The North American Electric Reliability Corporation (NERC) is a not-for-profit entity set up to ensure the reliability of the electricity system in North America. NERC is an organization of lawyers, engineers, and analysts that is dedicated to setting mandatory and enforceable industry standards for the provision of electric energy. It ensures that consumers of electricity have an uninterrupted and adequate energy supply. The authority to do this is delegated by the Federal Energy Regulatory Commission (FERC). This authority allows NERC to assess penalties on electric utilities and service providers that fall out of compliance with relevant standards.
History of the NERC
Under the Energy Policy Act of 2005, the Federal Energy Regulatory Commission (FERC) was given the authority to select an “electric reliability organization” to develop and enforce standards to ensure reliability of the nation’s electric grid. In 2006, FERC certified NERC (stick with us here on the acronyms!) as the national electric reliability organization. Since then, NERC’s lawyers, engineers and analysts have worked to develop, justify, enforce, and seek approval for a series of reliability standards that attempt to ensure adequate and reliable electricity across North America.

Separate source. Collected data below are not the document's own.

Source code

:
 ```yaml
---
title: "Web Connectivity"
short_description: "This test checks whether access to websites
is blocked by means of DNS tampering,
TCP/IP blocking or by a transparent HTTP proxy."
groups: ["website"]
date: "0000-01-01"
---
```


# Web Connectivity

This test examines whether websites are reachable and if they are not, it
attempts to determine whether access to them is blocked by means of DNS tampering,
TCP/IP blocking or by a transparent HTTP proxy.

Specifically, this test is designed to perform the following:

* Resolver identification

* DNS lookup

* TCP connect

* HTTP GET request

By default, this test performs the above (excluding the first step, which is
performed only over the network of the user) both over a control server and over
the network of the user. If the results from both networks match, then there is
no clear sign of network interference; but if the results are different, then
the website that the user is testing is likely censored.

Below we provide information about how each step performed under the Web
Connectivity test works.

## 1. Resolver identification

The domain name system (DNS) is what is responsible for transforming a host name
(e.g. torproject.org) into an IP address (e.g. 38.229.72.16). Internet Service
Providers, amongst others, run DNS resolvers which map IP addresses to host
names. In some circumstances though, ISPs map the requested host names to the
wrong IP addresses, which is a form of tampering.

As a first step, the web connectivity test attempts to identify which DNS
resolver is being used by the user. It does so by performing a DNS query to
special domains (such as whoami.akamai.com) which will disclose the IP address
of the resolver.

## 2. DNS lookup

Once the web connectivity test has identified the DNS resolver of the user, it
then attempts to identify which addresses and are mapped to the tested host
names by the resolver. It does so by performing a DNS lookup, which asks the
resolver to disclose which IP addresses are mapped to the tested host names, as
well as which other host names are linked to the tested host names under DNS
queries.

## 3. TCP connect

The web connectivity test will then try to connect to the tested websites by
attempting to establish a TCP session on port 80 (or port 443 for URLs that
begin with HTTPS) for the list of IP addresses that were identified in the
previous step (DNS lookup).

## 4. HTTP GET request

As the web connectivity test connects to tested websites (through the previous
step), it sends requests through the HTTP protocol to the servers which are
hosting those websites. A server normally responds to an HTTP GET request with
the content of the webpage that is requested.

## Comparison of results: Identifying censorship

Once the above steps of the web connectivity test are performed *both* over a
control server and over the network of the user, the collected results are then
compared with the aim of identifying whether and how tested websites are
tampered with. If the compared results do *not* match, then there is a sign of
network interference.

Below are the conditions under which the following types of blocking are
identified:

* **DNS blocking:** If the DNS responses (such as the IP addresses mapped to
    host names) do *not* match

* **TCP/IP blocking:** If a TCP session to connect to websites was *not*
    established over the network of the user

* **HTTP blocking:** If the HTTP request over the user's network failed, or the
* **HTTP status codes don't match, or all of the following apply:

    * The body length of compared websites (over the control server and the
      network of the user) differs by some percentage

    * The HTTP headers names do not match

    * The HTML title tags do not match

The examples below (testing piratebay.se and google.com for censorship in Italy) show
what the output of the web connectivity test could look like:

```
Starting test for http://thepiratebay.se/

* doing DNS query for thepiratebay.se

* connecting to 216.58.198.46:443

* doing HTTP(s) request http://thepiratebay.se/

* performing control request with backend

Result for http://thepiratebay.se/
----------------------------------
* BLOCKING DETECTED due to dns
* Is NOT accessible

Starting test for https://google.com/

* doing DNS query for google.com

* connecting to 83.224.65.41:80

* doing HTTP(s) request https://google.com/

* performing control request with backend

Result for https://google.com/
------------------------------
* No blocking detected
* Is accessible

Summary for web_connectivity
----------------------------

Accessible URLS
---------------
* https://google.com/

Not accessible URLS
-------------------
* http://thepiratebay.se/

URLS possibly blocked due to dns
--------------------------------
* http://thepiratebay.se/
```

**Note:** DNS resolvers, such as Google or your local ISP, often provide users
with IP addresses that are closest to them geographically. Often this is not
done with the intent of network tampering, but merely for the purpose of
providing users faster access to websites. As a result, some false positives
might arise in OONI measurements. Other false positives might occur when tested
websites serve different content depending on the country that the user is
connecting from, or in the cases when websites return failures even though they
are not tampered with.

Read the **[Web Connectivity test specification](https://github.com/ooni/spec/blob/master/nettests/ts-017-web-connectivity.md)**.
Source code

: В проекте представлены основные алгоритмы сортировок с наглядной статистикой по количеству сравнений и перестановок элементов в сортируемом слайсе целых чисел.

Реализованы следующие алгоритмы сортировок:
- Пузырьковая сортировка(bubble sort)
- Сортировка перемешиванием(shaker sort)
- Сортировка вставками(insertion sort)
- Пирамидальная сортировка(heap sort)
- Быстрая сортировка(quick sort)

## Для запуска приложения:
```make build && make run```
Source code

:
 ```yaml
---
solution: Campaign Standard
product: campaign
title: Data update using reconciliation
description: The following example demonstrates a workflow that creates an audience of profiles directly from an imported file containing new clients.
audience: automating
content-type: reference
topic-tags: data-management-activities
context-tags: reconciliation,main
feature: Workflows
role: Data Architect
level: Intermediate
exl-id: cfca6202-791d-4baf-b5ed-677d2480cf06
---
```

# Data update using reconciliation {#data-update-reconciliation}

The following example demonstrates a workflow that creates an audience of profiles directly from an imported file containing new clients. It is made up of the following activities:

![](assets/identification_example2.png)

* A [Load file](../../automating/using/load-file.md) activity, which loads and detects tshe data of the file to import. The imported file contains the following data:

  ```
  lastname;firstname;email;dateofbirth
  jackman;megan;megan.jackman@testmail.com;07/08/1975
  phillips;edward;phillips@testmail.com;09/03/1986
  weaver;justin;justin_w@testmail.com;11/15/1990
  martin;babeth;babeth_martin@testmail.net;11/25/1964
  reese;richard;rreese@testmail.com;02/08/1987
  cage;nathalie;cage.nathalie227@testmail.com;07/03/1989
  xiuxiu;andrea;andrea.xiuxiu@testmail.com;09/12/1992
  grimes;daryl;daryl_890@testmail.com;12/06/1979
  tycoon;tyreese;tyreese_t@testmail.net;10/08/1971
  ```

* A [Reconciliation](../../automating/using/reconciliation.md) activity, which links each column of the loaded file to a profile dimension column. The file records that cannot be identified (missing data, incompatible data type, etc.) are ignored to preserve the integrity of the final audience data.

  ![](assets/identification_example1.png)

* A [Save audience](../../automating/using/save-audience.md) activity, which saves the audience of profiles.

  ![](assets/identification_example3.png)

NERC has broad jurisdiction, including any and all bulk power system owners, operators, and users. The July 2006 FERC Order approving NERC as the ERO can be accessed here.
As an industry-led organization, NERC experts work to identify potential weaknesses in the nation’s electricity infrastructure. They can then propose changes that reduce the chance for system failure.
Specific types of standards approved by FERC include (acronym alert!): Resource and Demand Balancing (BAL); Modeling, Data, and Analysis (MOD); Critical Infrastructure Protection (CIP); Organization Certification (ORG); Communications (COM); Personnel Performance, Training, and Qualifications (PER); Emergency Preparedness and Operations (EOP); Protection and Control (PRC); Facilities Design, Connections and Maintenance (FAC); Transmission Operations (TOP); Interchange Scheduling and Coordination (INT); Transmission Planning (TPL); Interconnection Reliability Operations and Coordination (IRO); and Voltage and Reactive (VAR).
This is clearly complicated: the initial NERC standards filing included 102 reliability standards accompanied by over 10,000 pages of related information, justification, and suggestions for application. NERC’s initial April 4, 2006 filing can be read here if you’re a glutton for punishment (or you are billing someone else for your time).
How NERC Deals with Violations
A violation of NERC standards is like a violation of the law. NERC can submit proposals for penalty to FERC, which can then assess fines.
But all violations are not equal! Both NERC and FERC have recognized this by assigned different “violation risk factors (VRF)” and “violation severity levels (VSL)” to each violation: low, medium, or high. For example, a “Low” risk factor is assigned to those requirements that are “considered administrative in nature where a violation would not be expected to affect the reliability of the Bulk-Power System.”
The medium risk level factor are those, that “while unlikely to cause or contribute to Bulk-Power System instability or cascading failures, could, however, directly affect the electrical state, capability, monitoring and control of the Bulk-Power System.”
Finally, “high” risk requirements are those that “could conceivably cause or contribute to Bulk-Power System instability or cascading failures.” Monetary penalties will be assessed according the level of risk to the reliability of the national bulk electric system and the severity of the violation.